Exercise
Among the entries below, retype exactly the lines starting with the one with "through the immediately" and going on through the one with "Duong Binh An, Nguyen", but not the pictures.

Given records
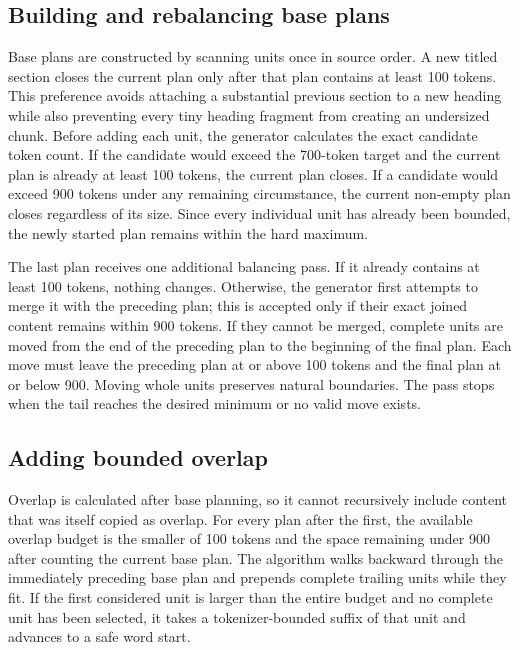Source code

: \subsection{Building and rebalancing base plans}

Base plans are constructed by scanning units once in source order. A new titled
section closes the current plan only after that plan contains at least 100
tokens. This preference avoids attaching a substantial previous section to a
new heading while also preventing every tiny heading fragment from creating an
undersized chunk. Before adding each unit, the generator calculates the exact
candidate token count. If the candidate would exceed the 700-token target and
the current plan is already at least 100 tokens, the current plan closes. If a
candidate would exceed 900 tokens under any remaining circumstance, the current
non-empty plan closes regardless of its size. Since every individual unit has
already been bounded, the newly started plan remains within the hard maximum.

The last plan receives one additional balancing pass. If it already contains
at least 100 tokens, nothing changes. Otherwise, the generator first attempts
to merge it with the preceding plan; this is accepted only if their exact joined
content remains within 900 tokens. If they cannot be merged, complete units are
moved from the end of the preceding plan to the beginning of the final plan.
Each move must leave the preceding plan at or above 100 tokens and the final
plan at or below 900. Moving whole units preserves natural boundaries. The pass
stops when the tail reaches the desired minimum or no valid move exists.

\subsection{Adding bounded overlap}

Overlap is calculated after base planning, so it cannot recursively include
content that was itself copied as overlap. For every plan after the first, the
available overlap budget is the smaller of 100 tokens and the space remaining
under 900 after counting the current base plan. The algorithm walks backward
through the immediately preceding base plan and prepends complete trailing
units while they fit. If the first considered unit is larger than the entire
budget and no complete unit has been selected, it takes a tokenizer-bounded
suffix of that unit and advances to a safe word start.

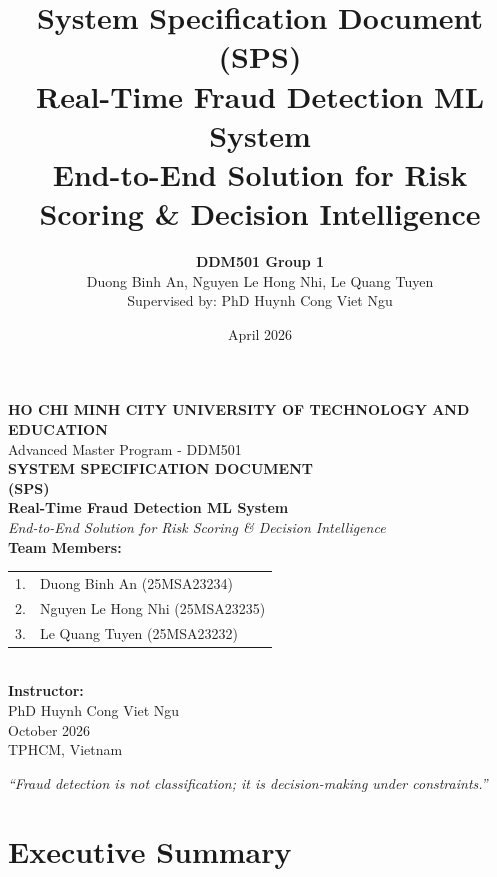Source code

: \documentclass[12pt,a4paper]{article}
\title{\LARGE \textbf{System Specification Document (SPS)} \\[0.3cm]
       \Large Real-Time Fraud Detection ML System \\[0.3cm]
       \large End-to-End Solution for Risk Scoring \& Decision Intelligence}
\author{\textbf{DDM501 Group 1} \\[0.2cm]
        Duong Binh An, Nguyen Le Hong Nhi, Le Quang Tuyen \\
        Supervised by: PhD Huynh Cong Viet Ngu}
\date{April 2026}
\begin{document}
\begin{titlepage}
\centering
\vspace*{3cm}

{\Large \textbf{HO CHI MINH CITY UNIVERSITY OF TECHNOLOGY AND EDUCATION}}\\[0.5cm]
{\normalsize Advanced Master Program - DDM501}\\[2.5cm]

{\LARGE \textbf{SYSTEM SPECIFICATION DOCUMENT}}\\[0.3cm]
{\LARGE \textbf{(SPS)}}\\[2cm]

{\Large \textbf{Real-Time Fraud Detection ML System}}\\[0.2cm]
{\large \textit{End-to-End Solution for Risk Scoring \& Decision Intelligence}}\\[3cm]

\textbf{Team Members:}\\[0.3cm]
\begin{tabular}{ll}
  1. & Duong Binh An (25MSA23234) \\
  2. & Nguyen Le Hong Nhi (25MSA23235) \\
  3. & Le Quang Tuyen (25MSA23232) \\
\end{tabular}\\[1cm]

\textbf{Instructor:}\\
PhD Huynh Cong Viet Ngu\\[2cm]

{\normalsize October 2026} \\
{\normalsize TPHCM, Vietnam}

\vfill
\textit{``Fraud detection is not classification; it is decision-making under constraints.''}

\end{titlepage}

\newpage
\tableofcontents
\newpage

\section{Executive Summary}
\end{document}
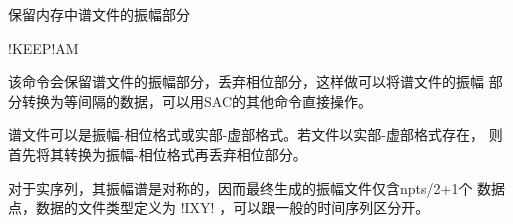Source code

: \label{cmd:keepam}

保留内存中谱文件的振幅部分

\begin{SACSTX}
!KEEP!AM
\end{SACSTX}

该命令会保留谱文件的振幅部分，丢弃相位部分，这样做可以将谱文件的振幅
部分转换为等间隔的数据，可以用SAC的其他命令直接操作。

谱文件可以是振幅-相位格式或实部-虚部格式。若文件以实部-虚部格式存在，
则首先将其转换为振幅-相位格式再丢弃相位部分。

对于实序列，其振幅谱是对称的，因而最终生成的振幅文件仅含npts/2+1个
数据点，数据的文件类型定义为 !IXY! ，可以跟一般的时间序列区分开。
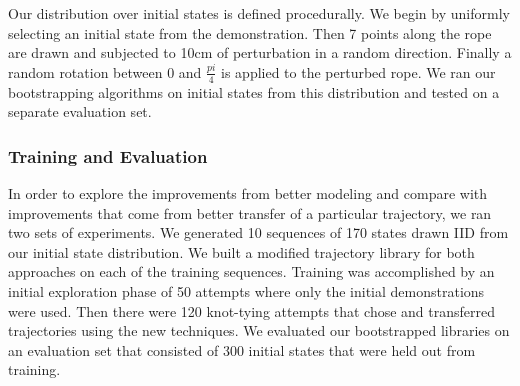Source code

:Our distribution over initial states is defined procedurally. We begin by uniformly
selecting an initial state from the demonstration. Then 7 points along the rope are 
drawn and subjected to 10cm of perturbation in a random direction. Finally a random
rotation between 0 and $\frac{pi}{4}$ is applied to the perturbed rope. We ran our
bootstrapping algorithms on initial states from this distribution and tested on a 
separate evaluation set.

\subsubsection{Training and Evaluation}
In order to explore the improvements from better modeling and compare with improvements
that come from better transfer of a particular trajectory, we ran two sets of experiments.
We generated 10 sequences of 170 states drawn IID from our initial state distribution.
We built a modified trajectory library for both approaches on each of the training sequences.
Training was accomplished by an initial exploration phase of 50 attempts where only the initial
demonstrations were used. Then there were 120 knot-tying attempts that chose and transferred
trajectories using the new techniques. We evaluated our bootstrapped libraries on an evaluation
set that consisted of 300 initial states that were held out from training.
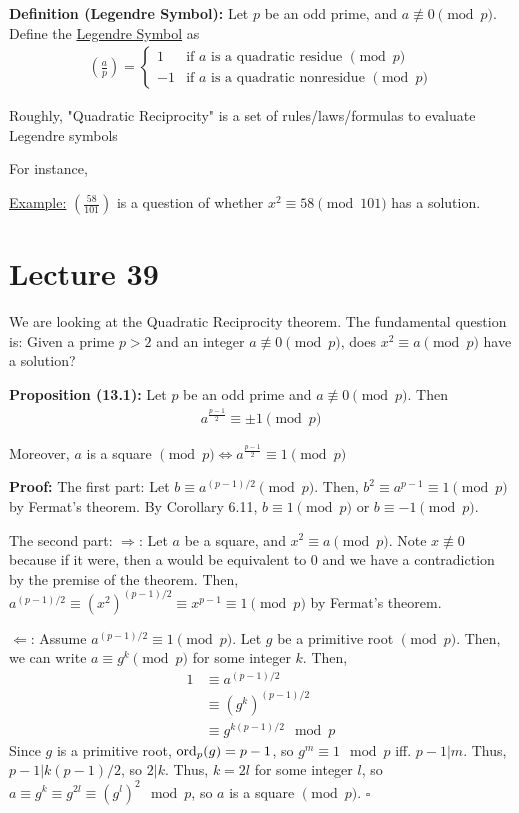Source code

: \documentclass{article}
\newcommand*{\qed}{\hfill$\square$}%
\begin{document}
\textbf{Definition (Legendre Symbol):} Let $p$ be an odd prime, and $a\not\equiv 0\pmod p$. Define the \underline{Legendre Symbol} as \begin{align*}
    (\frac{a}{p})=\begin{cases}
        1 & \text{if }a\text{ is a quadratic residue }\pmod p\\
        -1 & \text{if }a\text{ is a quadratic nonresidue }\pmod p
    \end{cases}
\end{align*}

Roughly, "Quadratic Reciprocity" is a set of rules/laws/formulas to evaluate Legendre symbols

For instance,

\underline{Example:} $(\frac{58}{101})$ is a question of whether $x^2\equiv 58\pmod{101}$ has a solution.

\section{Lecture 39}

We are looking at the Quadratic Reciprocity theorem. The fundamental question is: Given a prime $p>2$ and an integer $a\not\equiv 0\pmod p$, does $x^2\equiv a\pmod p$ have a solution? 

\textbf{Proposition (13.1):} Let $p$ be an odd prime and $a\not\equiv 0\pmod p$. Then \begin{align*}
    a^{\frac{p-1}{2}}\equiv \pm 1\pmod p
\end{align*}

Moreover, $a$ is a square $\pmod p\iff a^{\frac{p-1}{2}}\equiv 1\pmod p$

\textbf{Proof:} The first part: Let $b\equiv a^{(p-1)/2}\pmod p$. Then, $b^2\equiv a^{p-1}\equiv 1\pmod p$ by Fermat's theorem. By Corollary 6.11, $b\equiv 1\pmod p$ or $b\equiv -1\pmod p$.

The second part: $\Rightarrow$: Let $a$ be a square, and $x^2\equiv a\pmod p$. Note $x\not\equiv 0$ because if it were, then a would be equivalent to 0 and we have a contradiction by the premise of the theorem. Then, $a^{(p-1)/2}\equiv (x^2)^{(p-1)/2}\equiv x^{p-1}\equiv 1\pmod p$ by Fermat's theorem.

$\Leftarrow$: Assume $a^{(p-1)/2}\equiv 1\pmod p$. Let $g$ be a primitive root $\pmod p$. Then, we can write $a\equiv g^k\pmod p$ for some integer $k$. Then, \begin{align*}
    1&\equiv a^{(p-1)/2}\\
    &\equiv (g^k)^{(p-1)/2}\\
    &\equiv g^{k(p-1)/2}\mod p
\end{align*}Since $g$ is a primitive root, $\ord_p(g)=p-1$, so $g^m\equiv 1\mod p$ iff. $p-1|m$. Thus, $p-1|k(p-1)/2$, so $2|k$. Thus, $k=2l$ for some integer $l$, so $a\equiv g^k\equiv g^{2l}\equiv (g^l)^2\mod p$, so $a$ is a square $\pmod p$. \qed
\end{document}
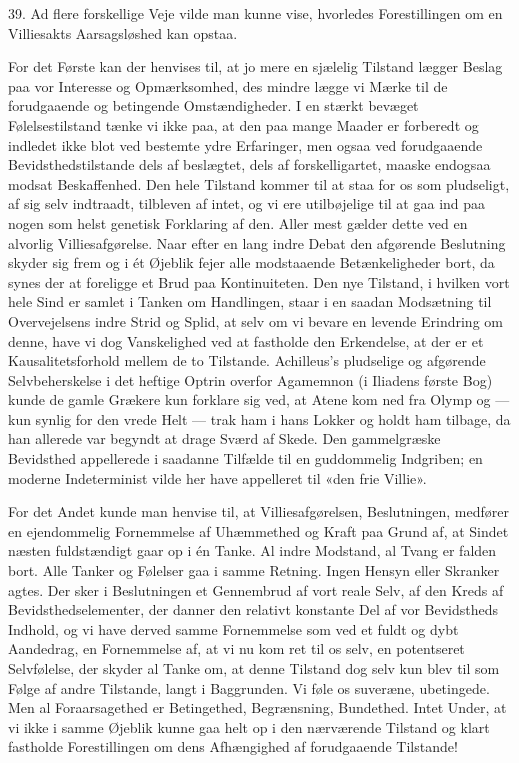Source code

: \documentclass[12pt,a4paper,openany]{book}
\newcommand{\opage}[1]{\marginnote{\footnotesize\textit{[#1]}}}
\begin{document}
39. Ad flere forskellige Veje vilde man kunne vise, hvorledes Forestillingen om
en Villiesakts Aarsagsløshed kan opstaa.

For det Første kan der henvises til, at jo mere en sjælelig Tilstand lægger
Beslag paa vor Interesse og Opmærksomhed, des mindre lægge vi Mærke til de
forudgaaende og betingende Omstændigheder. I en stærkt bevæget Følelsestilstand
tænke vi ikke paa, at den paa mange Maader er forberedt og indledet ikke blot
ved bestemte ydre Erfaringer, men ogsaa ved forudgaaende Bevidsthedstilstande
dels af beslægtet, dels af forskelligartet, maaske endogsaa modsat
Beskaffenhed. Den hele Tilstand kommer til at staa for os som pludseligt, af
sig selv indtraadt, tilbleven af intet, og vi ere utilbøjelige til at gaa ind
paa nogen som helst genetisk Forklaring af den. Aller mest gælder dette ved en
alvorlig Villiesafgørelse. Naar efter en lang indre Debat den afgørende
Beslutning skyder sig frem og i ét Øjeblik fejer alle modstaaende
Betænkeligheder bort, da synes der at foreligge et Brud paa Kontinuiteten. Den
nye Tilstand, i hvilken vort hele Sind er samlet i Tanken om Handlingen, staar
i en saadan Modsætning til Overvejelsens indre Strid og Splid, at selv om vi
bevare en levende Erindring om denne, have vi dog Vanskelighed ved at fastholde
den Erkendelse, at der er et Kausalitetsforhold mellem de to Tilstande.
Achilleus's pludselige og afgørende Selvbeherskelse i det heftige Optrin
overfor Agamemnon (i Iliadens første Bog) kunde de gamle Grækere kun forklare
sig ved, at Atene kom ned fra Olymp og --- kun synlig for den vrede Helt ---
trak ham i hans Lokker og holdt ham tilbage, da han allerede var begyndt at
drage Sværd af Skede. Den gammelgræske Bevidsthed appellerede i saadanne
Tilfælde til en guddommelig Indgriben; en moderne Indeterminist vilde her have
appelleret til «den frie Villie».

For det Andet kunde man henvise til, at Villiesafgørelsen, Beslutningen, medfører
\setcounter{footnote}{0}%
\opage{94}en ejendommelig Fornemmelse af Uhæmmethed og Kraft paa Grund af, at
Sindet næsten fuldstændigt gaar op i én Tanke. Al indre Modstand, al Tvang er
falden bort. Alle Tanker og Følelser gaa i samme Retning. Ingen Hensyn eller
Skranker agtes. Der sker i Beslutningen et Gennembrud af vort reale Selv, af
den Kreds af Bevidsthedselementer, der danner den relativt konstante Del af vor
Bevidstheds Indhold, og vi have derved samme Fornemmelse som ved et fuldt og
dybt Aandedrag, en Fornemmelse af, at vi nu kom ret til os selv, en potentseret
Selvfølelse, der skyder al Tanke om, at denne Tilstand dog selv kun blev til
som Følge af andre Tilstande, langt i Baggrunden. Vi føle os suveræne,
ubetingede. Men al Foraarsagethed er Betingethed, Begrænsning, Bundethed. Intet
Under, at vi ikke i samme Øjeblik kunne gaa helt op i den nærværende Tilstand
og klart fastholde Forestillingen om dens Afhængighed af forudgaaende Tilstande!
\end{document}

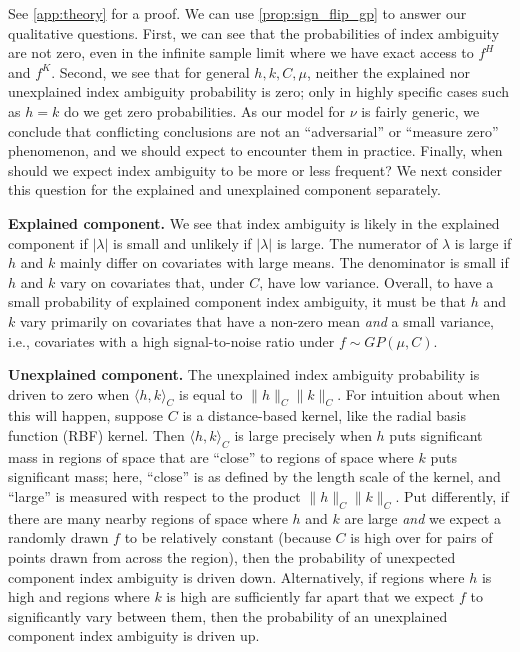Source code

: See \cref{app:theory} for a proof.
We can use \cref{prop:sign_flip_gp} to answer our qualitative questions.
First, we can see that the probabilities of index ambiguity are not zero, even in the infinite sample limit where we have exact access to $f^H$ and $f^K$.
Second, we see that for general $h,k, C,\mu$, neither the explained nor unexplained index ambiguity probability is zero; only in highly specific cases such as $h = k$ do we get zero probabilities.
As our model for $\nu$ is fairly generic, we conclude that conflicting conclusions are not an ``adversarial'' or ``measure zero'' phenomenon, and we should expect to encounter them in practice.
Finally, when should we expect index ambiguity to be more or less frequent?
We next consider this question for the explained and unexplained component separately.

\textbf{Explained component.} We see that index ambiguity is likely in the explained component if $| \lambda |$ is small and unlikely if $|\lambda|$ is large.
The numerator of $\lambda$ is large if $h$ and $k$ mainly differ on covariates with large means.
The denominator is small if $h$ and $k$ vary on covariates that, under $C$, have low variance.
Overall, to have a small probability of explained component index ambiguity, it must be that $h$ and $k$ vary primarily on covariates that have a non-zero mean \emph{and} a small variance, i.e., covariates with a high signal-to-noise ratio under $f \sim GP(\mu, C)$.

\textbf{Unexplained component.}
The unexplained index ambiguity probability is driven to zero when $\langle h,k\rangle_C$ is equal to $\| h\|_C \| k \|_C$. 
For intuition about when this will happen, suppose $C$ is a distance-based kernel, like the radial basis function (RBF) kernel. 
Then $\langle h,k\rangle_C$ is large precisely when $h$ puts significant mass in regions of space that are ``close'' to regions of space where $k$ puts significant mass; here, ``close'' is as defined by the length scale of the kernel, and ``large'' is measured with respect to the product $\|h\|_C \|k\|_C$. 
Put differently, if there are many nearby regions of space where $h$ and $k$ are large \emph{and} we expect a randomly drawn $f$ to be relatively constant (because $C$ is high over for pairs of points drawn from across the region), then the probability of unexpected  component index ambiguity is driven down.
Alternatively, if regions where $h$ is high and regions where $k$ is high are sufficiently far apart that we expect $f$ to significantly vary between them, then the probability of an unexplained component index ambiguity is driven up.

Finished task
through the immediately preceding base plan and prepends complete trailing
units while they fit. If the first considered unit is larger than the entire
budget and no complete unit has been selected, it takes a tokenizer-bounded
suffix of that unit and advances to a safe word start.

Source code

: \documentclass[12pt,a4paper]{article}
\title{\LARGE \textbf{System Specification Document (SPS)} \\[0.3cm]
       \Large Real-Time Fraud Detection ML System \\[0.3cm]
       \large End-to-End Solution for Risk Scoring \& Decision Intelligence}
\author{\textbf{DDM501 Group 1} \\[0.2cm]
        Duong Binh An, Nguyen Le Hong Nhi, Le Quang Tuyen \\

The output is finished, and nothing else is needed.